In the ‘70s, there is a shift toward the more legibly representational. The paintings are hard-edged, with a pronounced preference for diagonals and diamond shapes. The curved, peaked profile of traditional Korean architecture appears and, of course, his beloved triangular mountains. One work from 1975, a trio of summits in ruddy maroon to orange—close in value, unexpected combinations of colors are another of Yoo’s hallmarks—is patched with little colored triangles, as if to flag them, pinning them in place, claiming them.

By the late ‘70s and early ‘80s, he made even more overtly recognizable landscapes and seascapes. The former might depict trees in the shape of the letter “Y”; one painted in 1979 in bands of warm, subtly graduated mauves to rose suggest a semblance of foreground, middle ground, and background; at the bottom of the painting is a ribbon of bright blue that signifies water. Red and yellow elliptical shapes are scattered in the foreground from the bare trees behind, like autumn leaves about to be swept away by the stream beneath.  

Work, 1995, oil on canvas, 39 3/8 x 31 1?2 in.
© Yoo Youngkuk Art Foundation, courtesy Pace Gallery.

There are also seascapes, some divided into a choppy expanse of short streaks of pale blue that approximates the sparkle of light on water, contrasted with the longer sweep of more smoothly undulating waves in the foreground, which also might be land or mountains painted in a cool refreshing, lighthearted aquamarine. The artist often said viewers could read his paintings as they wished. Yoo’s scenes do not usually depict foliage, moving water, dwelling on the still and unchanging rather than the fugitive, but there are exceptions.

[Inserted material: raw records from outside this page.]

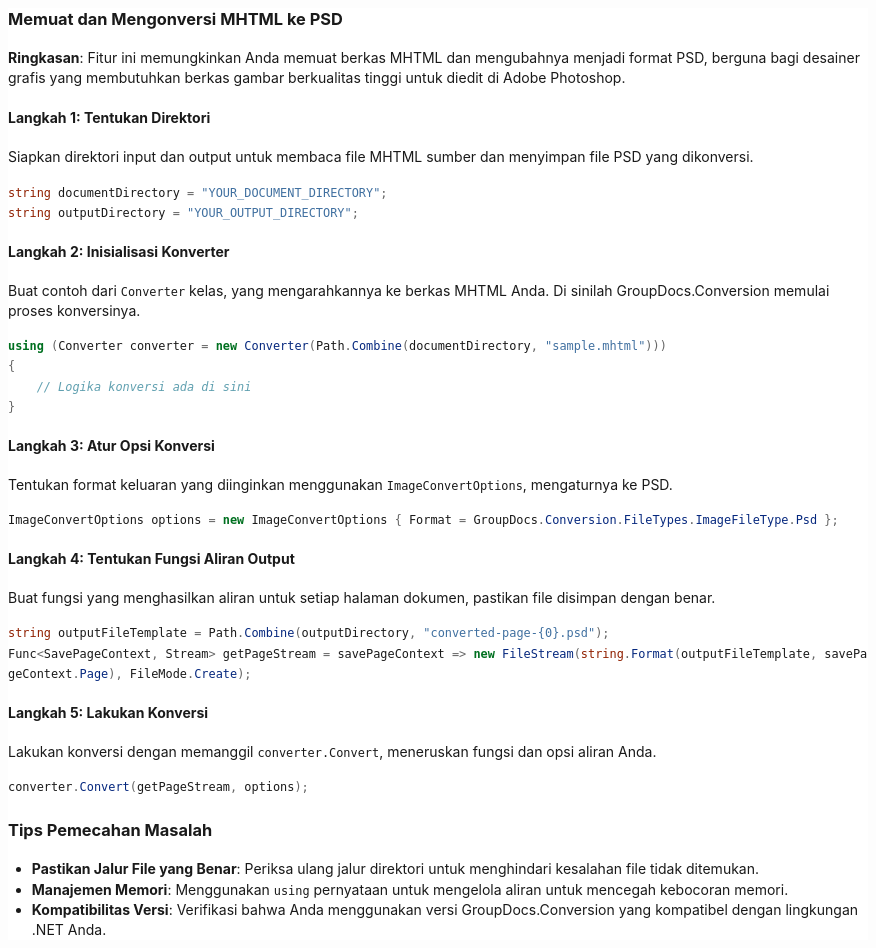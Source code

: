 ### Memuat dan Mengonversi MHTML ke PSD
**Ringkasan**: Fitur ini memungkinkan Anda memuat berkas MHTML dan mengubahnya menjadi format PSD, berguna bagi desainer grafis yang membutuhkan berkas gambar berkualitas tinggi untuk diedit di Adobe Photoshop.

#### Langkah 1: Tentukan Direktori
Siapkan direktori input dan output untuk membaca file MHTML sumber dan menyimpan file PSD yang dikonversi.

```csharp
string documentDirectory = "YOUR_DOCUMENT_DIRECTORY";
string outputDirectory = "YOUR_OUTPUT_DIRECTORY";
```

#### Langkah 2: Inisialisasi Konverter
Buat contoh dari `Converter` kelas, yang mengarahkannya ke berkas MHTML Anda. Di sinilah GroupDocs.Conversion memulai proses konversinya.

```csharp
using (Converter converter = new Converter(Path.Combine(documentDirectory, "sample.mhtml")))
{
    // Logika konversi ada di sini
}
```

#### Langkah 3: Atur Opsi Konversi
Tentukan format keluaran yang diinginkan menggunakan `ImageConvertOptions`, mengaturnya ke PSD.

```csharp
ImageConvertOptions options = new ImageConvertOptions { Format = GroupDocs.Conversion.FileTypes.ImageFileType.Psd };
```

#### Langkah 4: Tentukan Fungsi Aliran Output
Buat fungsi yang menghasilkan aliran untuk setiap halaman dokumen, pastikan file disimpan dengan benar.

```csharp
string outputFileTemplate = Path.Combine(outputDirectory, "converted-page-{0}.psd");
Func<SavePageContext, Stream> getPageStream = savePageContext => new FileStream(string.Format(outputFileTemplate, savePageContext.Page), FileMode.Create);
```

#### Langkah 5: Lakukan Konversi
Lakukan konversi dengan memanggil `converter.Convert`, meneruskan fungsi dan opsi aliran Anda.

```csharp
converter.Convert(getPageStream, options);
```

### Tips Pemecahan Masalah
- **Pastikan Jalur File yang Benar**: Periksa ulang jalur direktori untuk menghindari kesalahan file tidak ditemukan.
- **Manajemen Memori**: Menggunakan `using` pernyataan untuk mengelola aliran untuk mencegah kebocoran memori.
- **Kompatibilitas Versi**: Verifikasi bahwa Anda menggunakan versi GroupDocs.Conversion yang kompatibel dengan lingkungan .NET Anda.
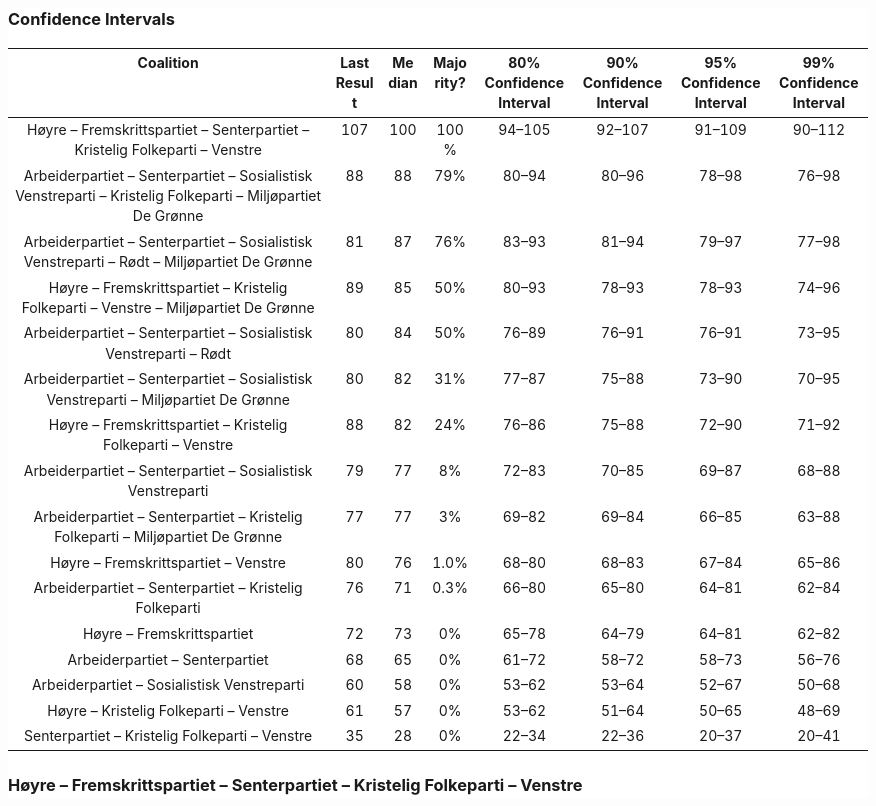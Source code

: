 ### Confidence Intervals

| Coalition | Last Result | Median | Majority? | 80% Confidence Interval | 90% Confidence Interval | 95% Confidence Interval | 99% Confidence Interval |
|:---------:|:-----------:|:------:|:---------:|:-----------------------:|:-----------------------:|:-----------------------:|:-----------------------:|
| Høyre – Fremskrittspartiet – Senterpartiet – Kristelig Folkeparti – Venstre | 107 | 100 | 100% | 94–105 | 92–107 | 91–109 | 90–112 |
| Arbeiderpartiet – Senterpartiet – Sosialistisk Venstreparti – Kristelig Folkeparti – Miljøpartiet De Grønne | 88 | 88 | 79% | 80–94 | 80–96 | 78–98 | 76–98 |
| Arbeiderpartiet – Senterpartiet – Sosialistisk Venstreparti – Rødt – Miljøpartiet De Grønne | 81 | 87 | 76% | 83–93 | 81–94 | 79–97 | 77–98 |
| Høyre – Fremskrittspartiet – Kristelig Folkeparti – Venstre – Miljøpartiet De Grønne | 89 | 85 | 50% | 80–93 | 78–93 | 78–93 | 74–96 |
| Arbeiderpartiet – Senterpartiet – Sosialistisk Venstreparti – Rødt | 80 | 84 | 50% | 76–89 | 76–91 | 76–91 | 73–95 |
| Arbeiderpartiet – Senterpartiet – Sosialistisk Venstreparti – Miljøpartiet De Grønne | 80 | 82 | 31% | 77–87 | 75–88 | 73–90 | 70–95 |
| Høyre – Fremskrittspartiet – Kristelig Folkeparti – Venstre | 88 | 82 | 24% | 76–86 | 75–88 | 72–90 | 71–92 |
| Arbeiderpartiet – Senterpartiet – Sosialistisk Venstreparti | 79 | 77 | 8% | 72–83 | 70–85 | 69–87 | 68–88 |
| Arbeiderpartiet – Senterpartiet – Kristelig Folkeparti – Miljøpartiet De Grønne | 77 | 77 | 3% | 69–82 | 69–84 | 66–85 | 63–88 |
| Høyre – Fremskrittspartiet – Venstre | 80 | 76 | 1.0% | 68–80 | 68–83 | 67–84 | 65–86 |
| Arbeiderpartiet – Senterpartiet – Kristelig Folkeparti | 76 | 71 | 0.3% | 66–80 | 65–80 | 64–81 | 62–84 |
| Høyre – Fremskrittspartiet | 72 | 73 | 0% | 65–78 | 64–79 | 64–81 | 62–82 |
| Arbeiderpartiet – Senterpartiet | 68 | 65 | 0% | 61–72 | 58–72 | 58–73 | 56–76 |
| Arbeiderpartiet – Sosialistisk Venstreparti | 60 | 58 | 0% | 53–62 | 53–64 | 52–67 | 50–68 |
| Høyre – Kristelig Folkeparti – Venstre | 61 | 57 | 0% | 53–62 | 51–64 | 50–65 | 48–69 |
| Senterpartiet – Kristelig Folkeparti – Venstre | 35 | 28 | 0% | 22–34 | 22–36 | 20–37 | 20–41 |

### Høyre – Fremskrittspartiet – Senterpartiet – Kristelig Folkeparti – Venstre
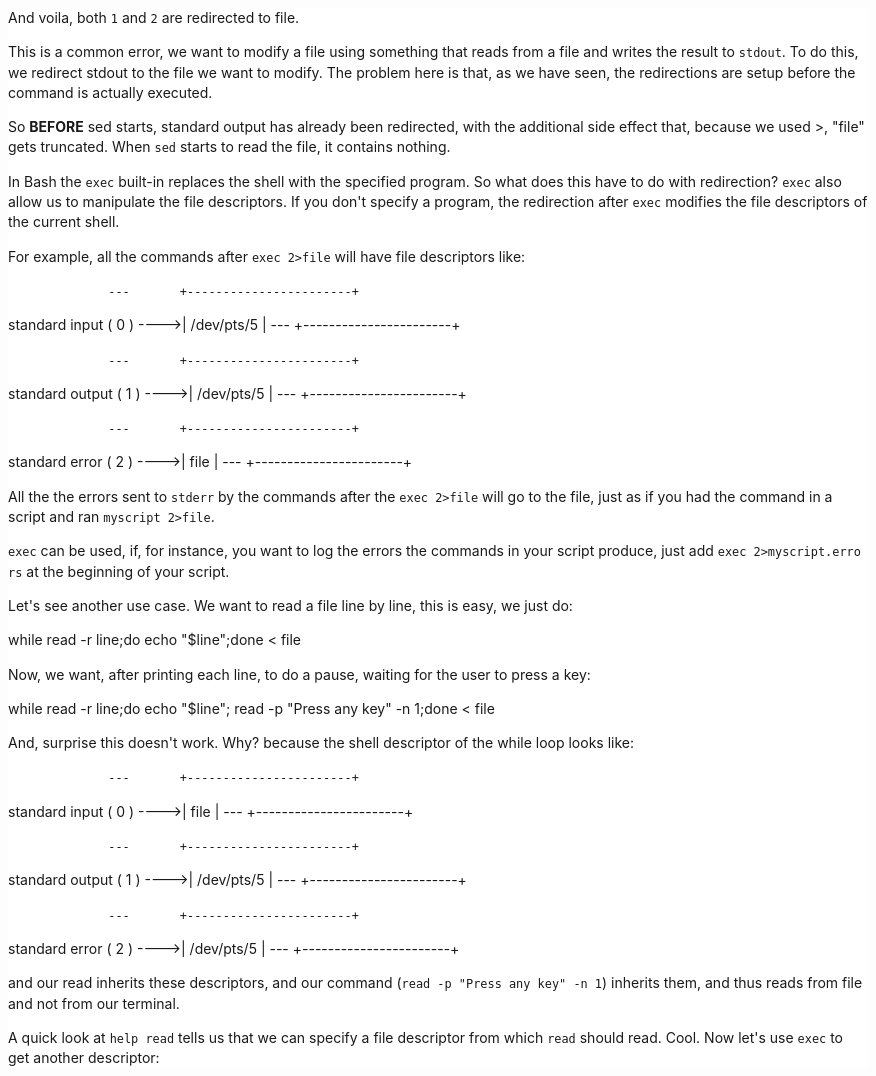 And voila, both `1` and `2` are redirected to file.

This is a common error, we want to modify a file using something that reads from a file and writes the result to `stdout`. To do this, we redirect stdout to the file we want to modify. The problem here is that, as we have seen, the redirections are setup before the command is actually executed.

So **BEFORE** sed starts, standard output has already been redirected, with the additional side effect that, because we used >, "file" gets truncated. When `sed` starts to read the file, it contains nothing.

In Bash the `exec` built-in replaces the shell with the specified program. So what does this have to do with redirection? `exec` also allow us to manipulate the file descriptors. If you don't specify a program, the redirection after `exec` modifies the file descriptors of the current shell.

For example, all the commands after `exec 2>file` will have file descriptors like:

                  ---       +-----------------------+
standard input   ( 0 ) ---->| /dev/pts/5            |
                  ---       +-----------------------+

                  ---       +-----------------------+
standard output  ( 1 ) ---->| /dev/pts/5            |
                  ---       +-----------------------+

                  ---       +-----------------------+
standard error   ( 2 ) ---->| file	            |
                  ---       +-----------------------+

All the the errors sent to `stderr` by the commands after the `exec 2>file` will go to the file, just as if you had the command in a script and ran `myscript 2>file`.

`exec` can be used, if, for instance, you want to log the errors the commands in your script produce, just add `exec 2>myscript.errors` at the beginning of your script.

Let's see another use case. We want to read a file line by line, this is easy, we just do:

 while read -r line;do echo "$line";done < file

Now, we want, after printing each line, to do a pause, waiting for the user to press a key:

 while read -r line;do echo "$line"; read -p "Press any key" -n 1;done < file

And, surprise this doesn't work. Why? because the shell descriptor of the while loop looks like:

                  ---       +-----------------------+
standard input   ( 0 ) ---->| file                  |
                  ---       +-----------------------+

                  ---       +-----------------------+
standard output  ( 1 ) ---->| /dev/pts/5            |
                  ---       +-----------------------+

                  ---       +-----------------------+
standard error   ( 2 ) ---->| /dev/pts/5            |
                  ---       +-----------------------+

and our read inherits these descriptors, and our command (`read -p "Press any key" -n 1`) inherits them, and thus reads from file and not from our terminal.

A quick look at `help read` tells us that we can specify a file descriptor from which `read` should read. Cool. Now let's use `exec` to get another descriptor:
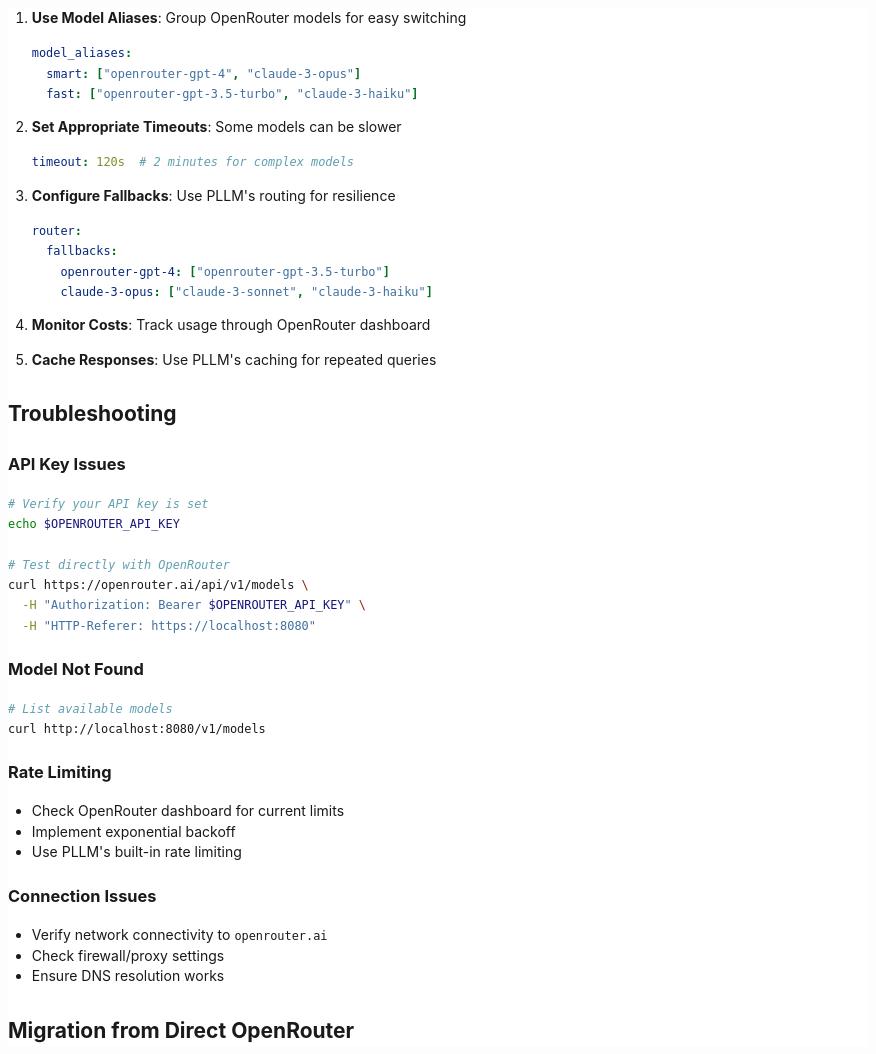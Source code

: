 1. **Use Model Aliases**: Group OpenRouter models for easy switching
   ```yaml
   model_aliases:
     smart: ["openrouter-gpt-4", "claude-3-opus"]
     fast: ["openrouter-gpt-3.5-turbo", "claude-3-haiku"]
   ```

2. **Set Appropriate Timeouts**: Some models can be slower
   ```yaml
   timeout: 120s  # 2 minutes for complex models
   ```

3. **Configure Fallbacks**: Use PLLM's routing for resilience
   ```yaml
   router:
     fallbacks:
       openrouter-gpt-4: ["openrouter-gpt-3.5-turbo"]
       claude-3-opus: ["claude-3-sonnet", "claude-3-haiku"]
   ```

4. **Monitor Costs**: Track usage through OpenRouter dashboard

5. **Cache Responses**: Use PLLM's caching for repeated queries

## Troubleshooting

### API Key Issues
```bash
# Verify your API key is set
echo $OPENROUTER_API_KEY

# Test directly with OpenRouter
curl https://openrouter.ai/api/v1/models \
  -H "Authorization: Bearer $OPENROUTER_API_KEY" \
  -H "HTTP-Referer: https://localhost:8080"
```

### Model Not Found
```bash
# List available models
curl http://localhost:8080/v1/models
```

### Rate Limiting
- Check OpenRouter dashboard for current limits
- Implement exponential backoff
- Use PLLM's built-in rate limiting

### Connection Issues
- Verify network connectivity to `openrouter.ai`
- Check firewall/proxy settings
- Ensure DNS resolution works

## Migration from Direct OpenRouter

Yoo returns to more emblematic landscape in the ‘90s. The poetic, even haunting painting of the night sky in shades of blue and black is lit by a pale double moon: one in the sky, one a reflection—or not—as water, land, and mountain exchange identities, the viewer again not certain which is which, the ambiguity, again, intentional. Another work from that period, made a little later, is full of color, consisting of several large triangles of related tones edged in contrasting colors. While we know they are surrogates for mountains, the triangular shapes can easily be seen and enjoyed as pure abstractions, toggling between abstraction and representation as always.

Yoo’s health began to fail in the 1970s. That slowed him down but did not stop him; he continued to paint for nearly another 20 years, his last painting made in 1999, three years before his death. His was a lifelong quest for something to cherish, believe in, for some eternal verities to trust, which he found in his faithful mountains. The epitaph on his gravestone reads: “The mountain stays in my mind.”